Maximum Array Hopping Score II - Practice Coding Problems

Maximum Array Hopping Score II - Problem

You're given an array of integers nums and need to find the maximum score by hopping through the array from start to finish. Starting at index 0, you can jump to any index j where j > i (current position).

Each jump from index i to index j gives you a score of (j - i) * nums[j]. The longer the jump and the larger the destination value, the higher your score!

Goal: Find the maximum total score you can achieve by making optimal jumps until you reach the last element.

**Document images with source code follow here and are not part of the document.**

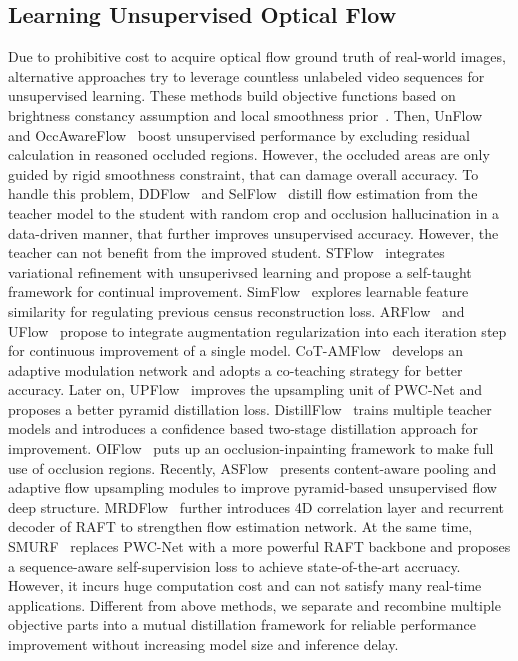 \documentclass[lettersize,journal]{IEEEtran}
\begin{document}
\subsection{Learning Unsupervised Optical Flow}
Due to prohibitive cost to acquire optical flow ground truth of real-world images, alternative approaches try to leverage countless unlabeled video sequences for unsupervised learning. These methods build objective functions based on brightness constancy assumption and local smoothness prior~\cite{10.1007/978-3-319-49409-8_1,10.5555/3298239.3298457}. Then, UnFlow~\cite{Meister:2018:UUL} and OccAwareFlow~\cite{8578611} boost unsupervised performance by excluding residual calculation in reasoned occluded regions. However, the occluded areas are only guided by rigid smoothness constraint, that can damage overall accuracy. To handle this problem, DDFlow~\cite{Liu:2019:DDFlow} and SelFlow~\cite{Liu:2019:SelFlow} distill flow estimation from the teacher model to the student with random crop and occlusion hallucination in a data-driven manner, that further improves unsupervised accuracy. However, the teacher can not benefit from the improved student. STFlow~\cite{9201360} integrates variational refinement with unsuperivsed learning and propose a self-taught framework for continual improvement. SimFlow~\cite{10.1007/978-3-030-58586-0_11} explores learnable feature similarity for regulating previous census reconstruction loss. ARFlow~\cite{Liu_2020_CVPR} and UFlow~\cite{10.1007/978-3-030-58536-5_33} propose to integrate augmentation regularization into each iteration step for continuous improvement of a single model. CoT-AMFlow~\cite{Wang_CoRL_2020} develops an adaptive modulation network and adopts a co-teaching strategy for better accuracy. Later on, UPFlow~\cite{Luo_2021_CVPR} improves the upsampling unit of PWC-Net and proposes a better pyramid distillation loss. DistillFlow~\cite{9444870} trains multiple teacher models and introduces a confidence based two-stage distillation approach for improvement. OIFlow~\cite{9477059} puts up an occlusion-inpainting framework to make full use of occlusion regions. Recently, ASFlow~\cite{9625946} presents content-aware pooling and adaptive flow upsampling modules to improve pyramid-based unsupervised flow deep structure. MRDFlow~\cite{9648363} further introduces 4D correlation layer and recurrent decoder of RAFT to strengthen flow estimation network. At the same time, SMURF~\cite{Stone_2021_CVPR} replaces PWC-Net with a more powerful RAFT backbone and proposes a sequence-aware self-supervision loss to achieve state-of-the-art accruacy. However, it incurs huge computation cost and can not satisfy many real-time applications. Different from above methods, we separate and recombine multiple objective parts into a mutual distillation framework for reliable performance improvement without increasing model size and inference delay.
\end{document}
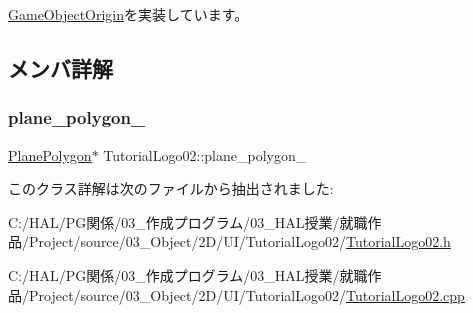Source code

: \mbox{\hyperlink{class_game_object_origin_aeac8fc4a1f625982313a9a60dd35d016}{Game\+Object\+Origin}}を実装しています。



\subsection{メンバ詳解}
\mbox{\label{class_tutorial_logo02_a4d43a653ba9425cade8a85acc5c299f8}} 
\subsubsection{\texorpdfstring{plane\+\_\+polygon\+\_\+}{plane\_polygon\_}}
{\footnotesize\ttfamily \mbox{\hyperlink{class_plane_polygon}{Plane\+Polygon}}$\ast$ Tutorial\+Logo02\+::plane\+\_\+polygon\+\_\+}



このクラス詳解は次のファイルから抽出されました\+:\begin{DoxyCompactItemize}
\item 
C\+:/\+H\+A\+L/\+P\+G関係/03\+\_\+作成プログラム/03\+\_\+\+H\+A\+L授業/就職作品/\+Project/source/03\+\_\+\+Object/2\+D/\+U\+I/\+Tutorial\+Logo02/\mbox{\hyperlink{_tutorial_logo02_8h}{Tutorial\+Logo02.\+h}}\item 
C\+:/\+H\+A\+L/\+P\+G関係/03\+\_\+作成プログラム/03\+\_\+\+H\+A\+L授業/就職作品/\+Project/source/03\+\_\+\+Object/2\+D/\+U\+I/\+Tutorial\+Logo02/\mbox{\hyperlink{_tutorial_logo02_8cpp}{Tutorial\+Logo02.\+cpp}}\end{DoxyCompactItemize}
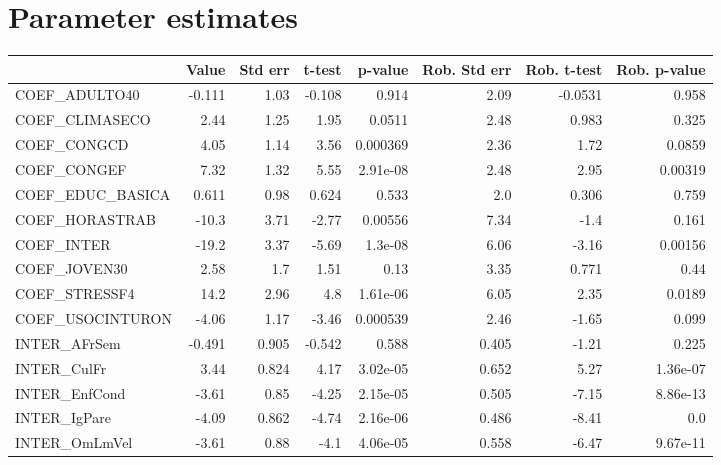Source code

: \section{Parameter estimates}
\begin{tabular}{lrrrrrrr}
\toprule
{} &  Value &  Std err &  t-test &  p-value &  Rob. Std err &  Rob. t-test &  Rob. p-value \\
\midrule
COEF\_ADULTO40      & -0.111 &     1.03 &  -0.108 &    0.914 &          2.09 &      -0.0531 &         0.958 \\
COEF\_CLIMASECO     &   2.44 &     1.25 &    1.95 &   0.0511 &          2.48 &        0.983 &         0.325 \\
COEF\_CONGCD        &   4.05 &     1.14 &    3.56 & 0.000369 &          2.36 &         1.72 &        0.0859 \\
COEF\_CONGEF        &   7.32 &     1.32 &    5.55 & 2.91e-08 &          2.48 &         2.95 &       0.00319 \\
COEF\_EDUC\_BASICA   &  0.611 &     0.98 &   0.624 &    0.533 &           2.0 &        0.306 &         0.759 \\
COEF\_HORASTRAB     &  -10.3 &     3.71 &   -2.77 &  0.00556 &          7.34 &         -1.4 &         0.161 \\
COEF\_INTER         &  -19.2 &     3.37 &   -5.69 &  1.3e-08 &          6.06 &        -3.16 &       0.00156 \\
COEF\_JOVEN30       &   2.58 &      1.7 &    1.51 &     0.13 &          3.35 &        0.771 &          0.44 \\
COEF\_STRESSF4      &   14.2 &     2.96 &     4.8 & 1.61e-06 &          6.05 &         2.35 &        0.0189 \\
COEF\_USOCINTURON   &  -4.06 &     1.17 &   -3.46 & 0.000539 &          2.46 &        -1.65 &         0.099 \\
INTER\_AFrSem       & -0.491 &    0.905 &  -0.542 &    0.588 &         0.405 &        -1.21 &         0.225 \\
INTER\_CulFr        &   3.44 &    0.824 &    4.17 & 3.02e-05 &         0.652 &         5.27 &      1.36e-07 \\
INTER\_EnfCond      &  -3.61 &     0.85 &   -4.25 & 2.15e-05 &         0.505 &        -7.15 &      8.86e-13 \\
INTER\_IgPare       &  -4.09 &    0.862 &   -4.74 & 2.16e-06 &         0.486 &        -8.41 &           0.0 \\
INTER\_OmLmVel      &  -3.61 &     0.88 &    -4.1 & 4.06e-05 &         0.558 &        -6.47 &      9.67e-11 \\

\end{tabular}
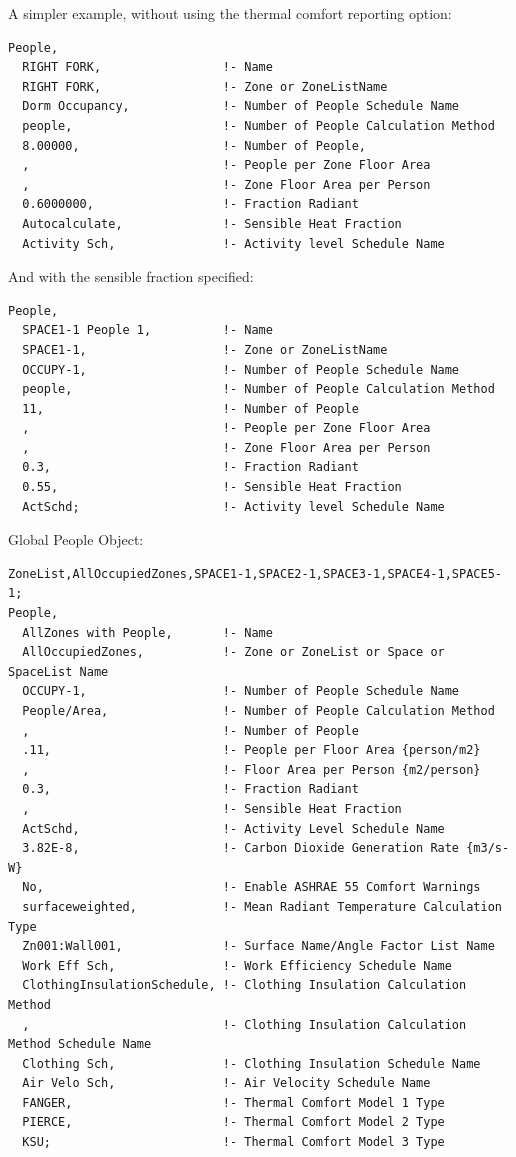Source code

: A simpler example, without using the thermal comfort reporting option:

\begin{lstlisting}
People,
  RIGHT FORK,                 !- Name
  RIGHT FORK,                 !- Zone or ZoneListName
  Dorm Occupancy,             !- Number of People Schedule Name
  people,                     !- Number of People Calculation Method
  8.00000,                    !- Number of People,
  ,                           !- People per Zone Floor Area
  ,                           !- Zone Floor Area per Person
  0.6000000,                  !- Fraction Radiant
  Autocalculate,              !- Sensible Heat Fraction
  Activity Sch,               !- Activity level Schedule Name
\end{lstlisting}

And with the sensible fraction specified:

\begin{lstlisting}
People,
  SPACE1-1 People 1,          !- Name
  SPACE1-1,                   !- Zone or ZoneListName
  OCCUPY-1,                   !- Number of People Schedule Name
  people,                     !- Number of People Calculation Method
  11,                         !- Number of People
  ,                           !- People per Zone Floor Area
  ,                           !- Zone Floor Area per Person
  0.3,                        !- Fraction Radiant
  0.55,                       !- Sensible Heat Fraction
  ActSchd;                    !- Activity level Schedule Name
\end{lstlisting}

Global People Object:

\begin{lstlisting}
ZoneList,AllOccupiedZones,SPACE1-1,SPACE2-1,SPACE3-1,SPACE4-1,SPACE5-1;
People,
  AllZones with People,       !- Name
  AllOccupiedZones,           !- Zone or ZoneList or Space or SpaceList Name
  OCCUPY-1,                   !- Number of People Schedule Name
  People/Area,                !- Number of People Calculation Method
  ,                           !- Number of People
  .11,                        !- People per Floor Area {person/m2}
  ,                           !- Floor Area per Person {m2/person}
  0.3,                        !- Fraction Radiant
  ,                           !- Sensible Heat Fraction
  ActSchd,                    !- Activity Level Schedule Name
  3.82E-8,                    !- Carbon Dioxide Generation Rate {m3/s-W}
  No,                         !- Enable ASHRAE 55 Comfort Warnings
  surfaceweighted,            !- Mean Radiant Temperature Calculation Type
  Zn001:Wall001,              !- Surface Name/Angle Factor List Name
  Work Eff Sch,               !- Work Efficiency Schedule Name
  ClothingInsulationSchedule, !- Clothing Insulation Calculation Method
  ,                           !- Clothing Insulation Calculation Method Schedule Name
  Clothing Sch,               !- Clothing Insulation Schedule Name
  Air Velo Sch,               !- Air Velocity Schedule Name
  FANGER,                     !- Thermal Comfort Model 1 Type
  PIERCE,                     !- Thermal Comfort Model 2 Type
  KSU;                        !- Thermal Comfort Model 3 Type
\end{lstlisting}

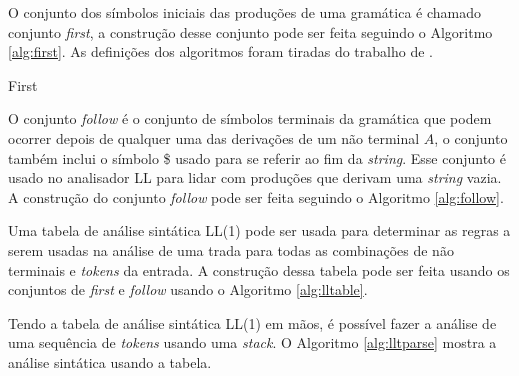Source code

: O conjunto dos símbolos iniciais das produções de uma gramática é chamado conjunto \textit{first}, a construção desse conjunto pode ser feita seguindo o Algoritmo \ref{alg:first}. As definições dos algoritmos foram tiradas do trabalho de \textcite{thain2020introduction}.

\DontPrintSemicolon
{}
\begin{algorithm}[htp]
    \caption{First}\label{alg:first}
\end{algorithm}

O conjunto \textit{follow} é o conjunto de símbolos terminais da gramática que podem ocorrer depois de qualquer uma das derivações de um não terminal $A$, o conjunto também inclui o símbolo \$ usado para se referir ao fim da \textit{string}. Esse conjunto é usado no analisador LL para lidar com produções que derivam uma \textit{string} vazia. A construção do conjunto \textit{follow} pode ser feita seguindo o Algoritmo \ref{alg:follow}.

Uma tabela de análise sintática LL(1) pode ser usada para determinar as regras a serem usadas na análise de uma trada para todas as combinações de não terminais e \textit{tokens} da entrada. A construção dessa tabela pode ser feita usando os conjuntos de \textit{first} e \textit{follow} usando o Algoritmo \ref{alg:lltable}.

Tendo a tabela de análise sintática LL(1) em mãos, é possível fazer a análise de uma sequência de \textit{tokens} usando uma \textit{stack}. O Algoritmo \ref{alg:lltparse} mostra a análise sintática usando a tabela.

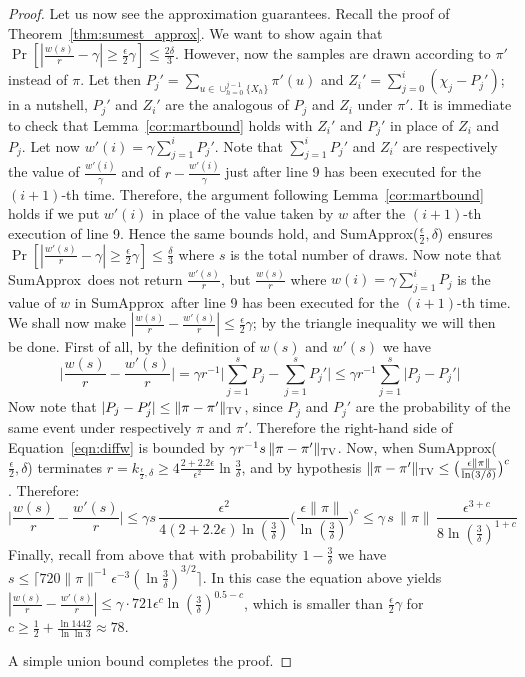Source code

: \documentclass[a4paper,11pt]{article}
\newcommand{\tvd}[2]{\| {#1 - #2} \|_\textsc{TV}}
\newcommand{\sumest}{SumApprox}
\begin{document}
\begin{proof}
Let us now see the approximation guarantees.
Recall the proof of Theorem~\ref{thm:sumest_approx}.
We want to show again that $\Pr[|\frac{w(s)}{r} - \gamma| \ge \frac{\epsilon}{2}\gamma] \le \frac{2\delta}{3}$.
However, now the samples are drawn according to $\pi'$ instead of $\pi$.
Let then $P_j'=\sum_{u\in \cup_{h=0}^{j-1} \{X_h\}}\! \pi'(u)$ and $Z_i'=\sum_{j=0}^i (\chi_j - P_{j}')$; in a nutshell, $P_j'$ and $Z_i'$ are the analogous of $P_j$ and $Z_i$ under $\pi'$.
It is immediate to check that Lemma~\ref{cor:martbound} holds with $Z_i'$ and $P_j'$ in place of $Z_i$ and $P_j$.
Let now $w'(i) = \gamma \sum_{j=1}^i P_{j}'$.
Note that $\sum_{j=1}^i P_{j}'$ and $Z_i'$ are respectively the value of $\frac{w'(i)}{\gamma}$ and of $r - \frac{w'(i)}{\gamma}$ just after line 9 has been executed for the $(i+1)$-th time.
Therefore, the argument following Lemma~\ref{cor:martbound} holds if we put $w'(i)$ in place of the value taken by $w$ after the $(i+1)$-th execution of line 9.
Hence the same bounds hold, and \sumest($\frac{\epsilon}{2},\delta$) ensures $\Pr[|\frac{w'(s)}{r} - \gamma| \ge \frac{\epsilon}{2}\gamma] \le \frac{\delta}{3}$ where $s$ is the total number of draws.
Now note that \sumest\ does not return $\frac{w'(s)}{r}$, but $\frac{w(s)}{r}$ where $w(i) = \gamma \sum_{j=1}^i P_{j}$ is the value of $w$ in \sumest\ after line 9 has been executed for the $(i+1)$-th time.
We shall now make $|\frac{w(s)}{r} - \frac{w'(s)}{r}| \le \frac{\epsilon}{2}\gamma$; by the triangle inequality we will then be done.
First of all, by the definition of $w(s)$ and $w'(s)$ we have
\begin{equation}
\label{eqn:diffw}
\Big|\frac{w(s)}{r} - \frac{w'(s)}{r}\Big| = \gamma r^{-1} \Big|\sum_{j=1}^s P_{j} - \sum_{j=1}^s P_j'\Big| \le \gamma r^{-1} \sum_{j=1}^s \big|P_{j} - P_j'\big|
\end{equation}
Now note that $|P_j - P_j'| \le \tvd{\pi}{\pi'}$, since $P_j$ and $P_j'$ are the probability of the same event under respectively $\pi$ and $\pi'$.
Therefore the right-hand side of Equation~\ref{eqn:diffw} is bounded by $\gamma r^{-1} s \, \tvd{\pi}{\pi'}$.
Now, when \sumest($\frac{\epsilon}{2},\delta$) terminates $r = k_{\frac{\epsilon}{2},\delta} \ge 4\frac{2 + 2.2\epsilon}{\epsilon^2}\ln\frac{3}{\delta}$, and by hypothesis $\tvd{\pi}{\pi'} \le \big(\frac{\epsilon \|\pi\|}{\ln(3/\delta)}\big)^c$.
Therefore:
\begin{equation}
\Big|\frac{w(s)}{r} - \frac{w'(s)}{r}\Big|
\le \gamma s \, \frac{\epsilon^2}{4(2 + 2.2\epsilon)\ln(\frac{3}{\delta})} \Big(\frac{\epsilon \|\pi\|}{\ln(\frac{3}{\delta})}\Big)^c
\le \gamma \, s \, \|\pi\| \, \frac{\epsilon^{3+c}}{8\ln(\frac{3}{\delta})^{1+c}} 
\end{equation}
Finally, recall from above that with probability $1-\frac{3}{\delta}$ we have $s \le \lceil 720 \|\pi\|^{-1} \epsilon^{-3}(\ln{\frac{3}{\delta}})^{3/2} \rceil$.
In this case the equation above yields $|\frac{w(s)}{r} - \frac{w'(s)}{r}| \le \gamma \cdot 721 \epsilon^c \ln(\frac{3}{\delta})^{0.5-c} $, which is smaller than $\frac{\epsilon}{2}\gamma$ for $c \ge \frac{1}{2}+ \frac{\ln 1442}{\ln \ln 3} \approx 78$.

A simple union bound completes the proof.
\end{proof}
\end{document}
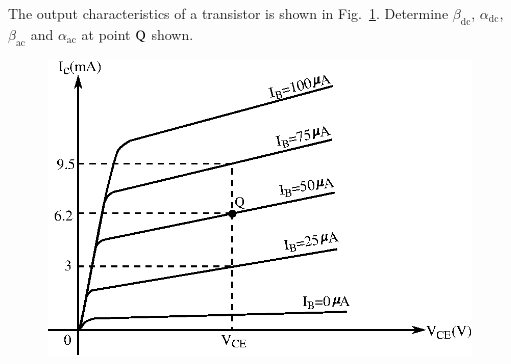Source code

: \begin{problem}\label{prob2.13}
The output characteristics of a transistor is shown in Fig.~\ref{fig2.20}. Determine $\beta_{\text{dc}}$, $\alpha_{\text{dc}}$, $\beta_{\text{ac}}$ and $\alpha_{\text{ac}}$ at point $\textrm{Q}$ shown.
\begin{figure}[H]
\centering
\includegraphics{chap2/fig20.eps}
\caption{}\label{fig2.20}
\end{figure}
\end{problem}










\label{2end}
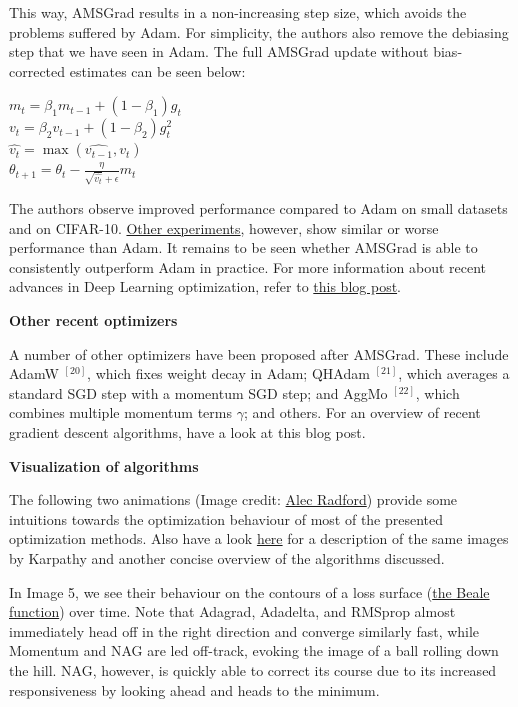 \documentclass[4pt,journal,compsoc]{IEEEtran}
\begin{document}
\begin{flushleft}
    This way, AMSGrad results in a non-increasing step size, which avoids the problems suffered by Adam. For simplicity, the authors also remove the debiasing step that we have seen in Adam. The full AMSGrad update without bias-corrected estimates can be seen below: \newline
    
    $m_t = \beta_1 m_{t-1} + (1 - \beta_1) g_t$\\
    $v_t = \beta_2 v_{t-1} + (1 - \beta_2) g_t ^ 2$ \\
    $\hat{v_t} = \max (\hat{v_{t-1}}, v_t)$ \\
    $\theta_{t+1} = \theta_t - \frac{\eta}{\sqrt{\hat{v_t}} + \epsilon} m_t$ \newline
    
    The authors observe improved performance compared to Adam on small datasets and on CIFAR-10. \underline{Other experiments}, however, show similar or worse performance than Adam. It remains to be seen whether AMSGrad is able to consistently outperform Adam in practice. For more information about recent advances in Deep Learning optimization, refer to \underline{this blog post}. \newline \newline
    
    \textbf{\Large Other recent optimizers} \newline
    
    A number of other optimizers have been proposed after AMSGrad. These include AdamW $^ {[20]}$, which fixes weight decay in Adam; QHAdam $^ {[21]}$, which averages a standard SGD step with a momentum SGD step; and AggMo $^ {[22]}$, which combines multiple momentum terms $\gamma$; and others. For an overview of recent gradient descent algorithms, have a look at this blog post. \newline \newline
    
    \textbf{\Large Visualization of algorithms} \newline
    
    The following two animations (Image credit: \underline{Alec Radford}) provide some intuitions towards the optimization behaviour of most of the presented optimization methods. Also have a look \underline{here} for a description of the same images by Karpathy and another concise overview of the algorithms discussed. \newline

    In Image 5, we see their behaviour on the contours of a loss surface (\underline{the Beale function}) over time. Note that Adagrad, Adadelta, and RMSprop almost immediately head off in the right direction and converge similarly fast, while Momentum and NAG are led off-track, evoking the image of a ball rolling down the hill. NAG, however, is quickly able to correct its course due to its increased responsiveness by looking ahead and heads to the minimum. \newline


\end{flushleft}
\end{document}
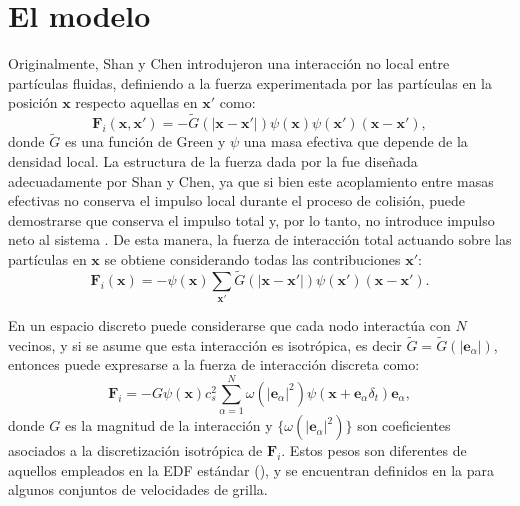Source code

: \section{El modelo \pp{}}
Originalmente, Shan y Chen introdujeron una interacci\'on no local entre part\'iculas fluidas, definiendo a la fuerza experimentada por las part\'iculas en la posici\'on $\bm{x}$ respecto aquellas en $\bm{x}'$ como:
\begin{equation}
	\bm{F}_i(\bm{x},\bm{x}') = -\tilde{G}(|\bm{x}-\bm{x}'|)\psi(\bm{x})\psi(\bm{x'})(\bm{x}-\bm{x}'),
	\label{eq:fint_green}
\end{equation}
donde $\tilde{G}$ es una funci\'on de Green y $\psi$ una masa efectiva que depende de la densidad local. La estructura de la fuerza dada por la  fue dise\~nada adecuadamente por Shan y Chen, ya que si bien este acoplamiento entre masas efectivas no conserva el impulso local durante el proceso de colisi\'on, puede demostrarse que conserva el impulso total y, por lo tanto, no introduce impulso neto al sistema \cite{shan_simulation_1994}. De esta manera, la fuerza de interacci\'on total actuando sobre las part\'iculas en $\bm{x}$ se obtiene considerando todas las contribuciones $\bm{x}'$:
\begin{equation}
	\bm{F}_i(\bm{x}) = -\psi(\bm{x}) \sum_{\bm{x}'} \tilde{G}(|\bm{x}-\bm{x}'|)\psi(\bm{x}')(\bm{x}-\bm{x}').
\end{equation}

En un espacio discreto puede considerarse que cada nodo interact\'ua con $N$ vecinos, y si se asume que esta interacci\'on es isotr\'opica, es decir $\tilde{G} = \tilde{G}(|\bm{e}_{\alpha}|)$, entonces puede expresarse a la fuerza de interacci\'on discreta como:
\begin{equation}
	\bm{F}_i = -G\psi(\bm{x})c_s^2 \sum_{\alpha=1}^N \omega(|\bm{e}_{\alpha}|^2)\psi(\bm{x}+\bm{e}_{\alpha}\delta_t)\bm{e}_{\alpha},
	\label{eq:f_int}
\end{equation}
donde $G$  es la magnitud de la interacci\'on y $\{\omega(|\bm{e}_{\alpha}|^2)\}$ son coeficientes asociados a la discretizaci\'on isotr\'opica de $\bm{F}_i$. Estos pesos son diferentes de aquellos empleados en la EDF est\'andar (), y se encuentran definidos en la  para algunos conjuntos de velocidades de grilla.

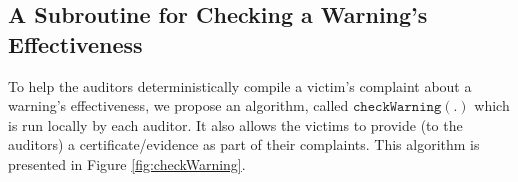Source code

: 
\vspace{-4mm}

\subsection{A Subroutine for Checking a Warning's Effectiveness}
\vspace{-1mm}


To help the auditors deterministically compile a victim's complaint about a warning's effectiveness, we propose an algorithm,  called $\mathtt{checkWarning}(.)$ which is run locally by each auditor. It also allows the victims to provide (to the auditors) a certificate/evidence as part of their complaints.   This algorithm is presented in Figure \ref{fig:checkWarning}.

Example: For array [1, 5, 2, 3], jumping from index 0 directly to index 1 gives score (1-0) * 5 = 5, then from index 1 to index 3 gives score (3-1) * 3 = 6, for a total of 11.

Input & Output

example_1.py — Basic Case

$ Input: [1, 5, 2, 3]

› Output: 11

💡 Note: Optimal path: 0→1→3. Jump from index 0 to 1 gives score (1-0)*5=5. Jump from index 1 to 3 gives score (3-1)*3=6. Total: 5+6=11.

example_2.py — Long Jump Better

$ Input: [1, 2, 3, 10]

› Output: 30

💡 Note: Better to jump directly from index 0 to index 3: (3-0)*10=30, rather than making smaller jumps with lower total score.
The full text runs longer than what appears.